───── Material to process ─────

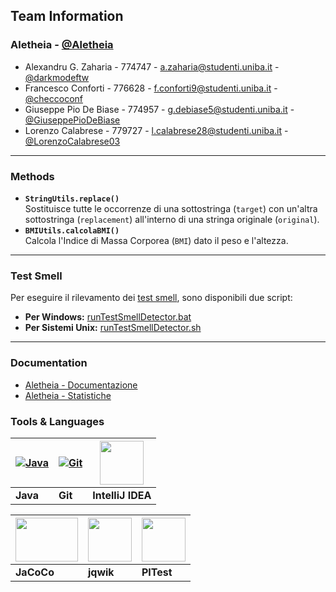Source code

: 
## Team Information
### Aletheia - [@Aletheia](https://github.com/Aletheia-Startup)
- Alexandru G. Zaharia - 774747 - a.zaharia@studenti.uniba.it - [@darkmodeftw](https://www.github.com/darkmodeftw)
- Francesco Conforti - 776628 - f.conforti9@studenti.uniba.it - [@checcoconf](https://github.com/checcoconf)
- Giuseppe Pio De Biase - 774957 - g.debiase5@studenti.uniba.it - [@GiuseppePioDeBiase](https://github.com/GiuseppePioDeBiase)
- Lorenzo Calabrese - 779727 - l.calabrese28@studenti.uniba.it - [@LorenzoCalabrese03](https://github.com/LorenzoCalabrese03)

---

### Methods
- **`StringUtils.replace()`**<br>
  Sostituisce tutte le occorrenze di una sottostringa (`target`) con un'altra sottostringa (`replacement`)
  all'interno di una stringa originale (`original`).
- **`BMIUtils.calcolaBMI()`**<br>
   Calcola l'Indice di Massa Corporea (`BMI`) dato il peso e l'altezza.
---

### Test Smell
Per eseguire il rilevamento dei [test smell](https://testsmells.org/index.html), sono disponibili due script:
- **Per Windows:** [runTestSmellDetector.bat](risultati/TestSmellDetector/runTestSmellDetector.bat)
- **Per Sistemi Unix:** [runTestSmellDetector.sh](risultati/TestSmellDetector/runTestSmellDetector.sh)
---

### Documentation
- [Aletheia - Documentazione](Relazione/Documentazione.pdf)
- [Aletheia - Statistiche](https://docs.google.com/spreadsheets/d/1RRu-VnftM7sfuSBF1Zx3lmCurp54a6ziRVPbiDWlw8U/edit?usp=sharing)

### Tools & Languages

| [![Java](https://img.icons8.com/?size=80&id=13679&format=png&color=000000)](https://docs.oracle.com/en/java/) | [![Git](https://img.icons8.com/?size=80&id=20906&format=png&color=000000)](https://git-scm.com/) | [<img src="https://upload.wikimedia.org/wikipedia/commons/thumb/9/9c/IntelliJ_IDEA_Icon.svg/2048px-IntelliJ_IDEA_Icon.svg.png" width="70" height="70">](https://www.jetbrains.com/idea/) |
|------------------------------------------------------------------------------------------------------------|------------------------------------------------------------------------------------------------|-------------------------------------------------------------------------------------------------------------------------|
| **Java**                                                                                                   | **Git**                                                                                        | **IntelliJ IDEA**                                                                                                       |

| [<img src="https://about.codecov.io/wp-content/uploads/2020/11/jacoco-logo.png" width="100" height="70">](https://www.eclemma.org/jacoco/) | [<img src="https://repository-images.githubusercontent.com/54369221/b098cf00-afb4-11ea-89fb-fb4d2c505130" width="70" height="70">](https://jqwik.net/) | [<img src="https://pitest.org/images/pit-black-150x152.png" width="70" height="70">](https://pitest.org/) |
|--------------------------------------------------------------------------------------------------------------------------------------------|------------------------------------------------------------------------------------------------------------------------------------------------------|----------------------------------------------------------------------------------------------------------------|
| **JaCoCo**                                                                                                                                  | **jqwik**                                                                                                                                            | **PITest**                                                                                                   |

─────

* **Work request**
Repeat the data above exactly, but not the pictures.

* **Output below**
Source code

: 
## Team Information
### Aletheia - [@Aletheia](https://github.com/Aletheia-Startup)
- Alexandru G. Zaharia - 774747 - a.zaharia@studenti.uniba.it - [@darkmodeftw](https://www.github.com/darkmodeftw)
- Francesco Conforti - 776628 - f.conforti9@studenti.uniba.it - [@checcoconf](https://github.com/checcoconf)
- Giuseppe Pio De Biase - 774957 - g.debiase5@studenti.uniba.it - [@GiuseppePioDeBiase](https://github.com/GiuseppePioDeBiase)
- Lorenzo Calabrese - 779727 - l.calabrese28@studenti.uniba.it - [@LorenzoCalabrese03](https://github.com/LorenzoCalabrese03)

---

### Methods
- **`StringUtils.replace()`**<br>
  Sostituisce tutte le occorrenze di una sottostringa (`target`) con un'altra sottostringa (`replacement`)
  all'interno di una stringa originale (`original`).
- **`BMIUtils.calcolaBMI()`**<br>
   Calcola l'Indice di Massa Corporea (`BMI`) dato il peso e l'altezza.
---

### Test Smell
Per eseguire il rilevamento dei [test smell](https://testsmells.org/index.html), sono disponibili due script:
- **Per Windows:** [runTestSmellDetector.bat](risultati/TestSmellDetector/runTestSmellDetector.bat)
- **Per Sistemi Unix:** [runTestSmellDetector.sh](risultati/TestSmellDetector/runTestSmellDetector.sh)
---

### Documentation
- [Aletheia - Documentazione](Relazione/Documentazione.pdf)
- [Aletheia - Statistiche](https://docs.google.com/spreadsheets/d/1RRu-VnftM7sfuSBF1Zx3lmCurp54a6ziRVPbiDWlw8U/edit?usp=sharing)

### Tools & Languages

| [![Java](https://img.icons8.com/?size=80&id=13679&format=png&color=000000)](https://docs.oracle.com/en/java/) | [![Git](https://img.icons8.com/?size=80&id=20906&format=png&color=000000)](https://git-scm.com/) | [<img src="https://upload.wikimedia.org/wikipedia/commons/thumb/9/9c/IntelliJ_IDEA_Icon.svg/2048px-IntelliJ_IDEA_Icon.svg.png" width="70" height="70">](https://www.jetbrains.com/idea/) |
|------------------------------------------------------------------------------------------------------------|------------------------------------------------------------------------------------------------|-------------------------------------------------------------------------------------------------------------------------|
| **Java**                                                                                                   | **Git**                                                                                        | **IntelliJ IDEA**                                                                                                       |

| [<img src="https://about.codecov.io/wp-content/uploads/2020/11/jacoco-logo.png" width="100" height="70">](https://www.eclemma.org/jacoco/) | [<img src="https://repository-images.githubusercontent.com/54369221/b098cf00-afb4-11ea-89fb-fb4d2c505130" width="70" height="70">](https://jqwik.net/) | [<img src="https://pitest.org/images/pit-black-150x152.png" width="70" height="70">](https://pitest.org/) |
|--------------------------------------------------------------------------------------------------------------------------------------------|------------------------------------------------------------------------------------------------------------------------------------------------------|----------------------------------------------------------------------------------------------------------------|
| **JaCoCo**                                                                                                                                  | **jqwik**                                                                                                                                            | **PITest**                                                                                                   |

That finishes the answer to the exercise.